Durante su conferencia matutina de este martes, la mandataria rechazó de manera categórica las acusaciones y sostuvo que la DEA debería concentrar sus esfuerzos en combatir los problemas relacionados con el tráfico y consumo de drogas dentro de Estados Unidos.
“La DEA tiene mucho trabajo en Estados Unidos. Debería dedicarse a ello”, expresó Sheinbaum al ser cuestionada sobre el informe emitido por la agencia antidrogas.
Rechaza acusaciones de la DEA
Las declaraciones de la presidenta se producen un día después de que el administrador interino de la DEA, Terry Cole, afirmara que existe una “conexión mortal” entre los cárteles mexicanos y algunos funcionarios públicos, señalando que ambas estructuras operan en beneficio mutuo.
Sheinbaum calificó esos señalamientos como infundados y aseguró que no existe evidencia que respalde esa afirmación.
Además, reiteró que el Gobierno de México mantiene una estrategia de seguridad basada en la inteligencia, la coordinación institucional y el combate a las estructuras criminales sin establecer acuerdos con grupos delictivos.
Destaca resultados en seguridad
La presidenta aseguró que los resultados obtenidos por su administración contradicen la versión presentada por la DEA.
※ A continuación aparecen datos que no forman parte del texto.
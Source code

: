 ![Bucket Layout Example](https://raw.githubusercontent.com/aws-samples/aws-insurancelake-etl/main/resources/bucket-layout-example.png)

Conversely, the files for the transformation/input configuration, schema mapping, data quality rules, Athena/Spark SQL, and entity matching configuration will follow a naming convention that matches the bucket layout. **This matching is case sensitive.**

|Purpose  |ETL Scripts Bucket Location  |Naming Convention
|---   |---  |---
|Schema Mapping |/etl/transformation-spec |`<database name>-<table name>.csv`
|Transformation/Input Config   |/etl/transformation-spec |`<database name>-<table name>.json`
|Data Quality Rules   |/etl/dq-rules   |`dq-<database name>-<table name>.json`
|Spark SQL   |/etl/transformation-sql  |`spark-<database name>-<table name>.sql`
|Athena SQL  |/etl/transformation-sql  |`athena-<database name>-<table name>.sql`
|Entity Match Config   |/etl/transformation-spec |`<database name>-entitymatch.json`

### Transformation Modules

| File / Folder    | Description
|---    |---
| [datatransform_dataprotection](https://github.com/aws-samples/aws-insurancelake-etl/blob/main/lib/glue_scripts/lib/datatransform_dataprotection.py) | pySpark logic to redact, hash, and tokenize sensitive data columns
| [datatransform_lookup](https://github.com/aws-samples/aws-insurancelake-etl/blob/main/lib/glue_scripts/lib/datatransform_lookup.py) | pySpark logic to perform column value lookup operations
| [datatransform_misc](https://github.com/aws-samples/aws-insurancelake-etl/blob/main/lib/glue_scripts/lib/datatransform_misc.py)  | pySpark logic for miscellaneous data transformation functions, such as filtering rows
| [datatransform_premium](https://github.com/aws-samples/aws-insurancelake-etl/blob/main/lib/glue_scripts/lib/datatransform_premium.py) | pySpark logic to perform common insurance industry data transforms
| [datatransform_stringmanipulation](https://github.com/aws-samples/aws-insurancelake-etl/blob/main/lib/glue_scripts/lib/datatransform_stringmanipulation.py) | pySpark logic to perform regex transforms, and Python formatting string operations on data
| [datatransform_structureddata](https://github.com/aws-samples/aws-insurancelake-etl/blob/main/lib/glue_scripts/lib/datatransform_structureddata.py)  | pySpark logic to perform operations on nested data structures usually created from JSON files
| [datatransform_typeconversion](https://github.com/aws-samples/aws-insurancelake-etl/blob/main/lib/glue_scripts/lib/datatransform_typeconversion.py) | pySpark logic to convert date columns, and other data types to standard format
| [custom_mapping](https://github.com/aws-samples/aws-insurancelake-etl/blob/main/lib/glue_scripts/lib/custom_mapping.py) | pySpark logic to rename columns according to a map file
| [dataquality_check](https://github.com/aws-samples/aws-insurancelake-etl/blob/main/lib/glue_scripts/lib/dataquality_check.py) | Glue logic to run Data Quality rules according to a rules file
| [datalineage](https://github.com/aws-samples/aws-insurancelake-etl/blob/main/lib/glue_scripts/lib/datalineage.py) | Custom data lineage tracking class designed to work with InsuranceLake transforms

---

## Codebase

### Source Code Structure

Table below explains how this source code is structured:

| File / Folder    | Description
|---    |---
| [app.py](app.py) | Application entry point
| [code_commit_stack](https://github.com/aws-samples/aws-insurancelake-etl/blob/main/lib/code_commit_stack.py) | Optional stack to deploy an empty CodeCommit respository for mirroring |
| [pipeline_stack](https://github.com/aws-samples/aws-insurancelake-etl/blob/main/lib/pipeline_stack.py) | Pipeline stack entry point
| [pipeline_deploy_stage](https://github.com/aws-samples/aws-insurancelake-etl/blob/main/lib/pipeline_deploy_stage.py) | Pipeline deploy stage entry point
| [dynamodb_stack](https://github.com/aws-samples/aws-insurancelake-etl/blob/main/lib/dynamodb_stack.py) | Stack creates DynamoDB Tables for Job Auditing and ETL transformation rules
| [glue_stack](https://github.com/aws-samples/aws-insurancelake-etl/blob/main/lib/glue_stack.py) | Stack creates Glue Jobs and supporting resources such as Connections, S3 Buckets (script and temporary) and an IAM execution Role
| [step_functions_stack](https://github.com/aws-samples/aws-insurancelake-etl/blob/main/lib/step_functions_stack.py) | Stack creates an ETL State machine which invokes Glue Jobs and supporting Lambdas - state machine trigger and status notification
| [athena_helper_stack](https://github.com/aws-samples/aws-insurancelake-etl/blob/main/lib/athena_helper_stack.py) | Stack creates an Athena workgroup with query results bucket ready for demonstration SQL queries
Indicó que durante los últimos meses las autoridades mexicanas han realizado importantes aseguramientos de drogas, armas y laboratorios clandestinos, además de detenciones de objetivos prioritarios relacionados con diversos grupos criminales.
También recordó que México mantiene mecanismos de cooperación con Estados Unidos, aunque dejó claro que dicha colaboración debe desarrollarse bajo principios de respeto mutuo y sin intervenciones que vulneren la soberanía nacional.
Sheinbaum sostuvo que uno de los principales retos para las autoridades estadounidenses sigue siendo el elevado consumo de drogas y el tráfico interno de estupefacientes.
En ese sentido, afirmó que la responsabilidad del problema no recae únicamente en los países productores o de tránsito, sino también en la demanda existente dentro del territorio estadounidense.
“La cooperación debe ser entre iguales”, reiteró la mandataria al insistir en que ambos países deben asumir las responsabilidades que les corresponden en el combate al narcotráfico.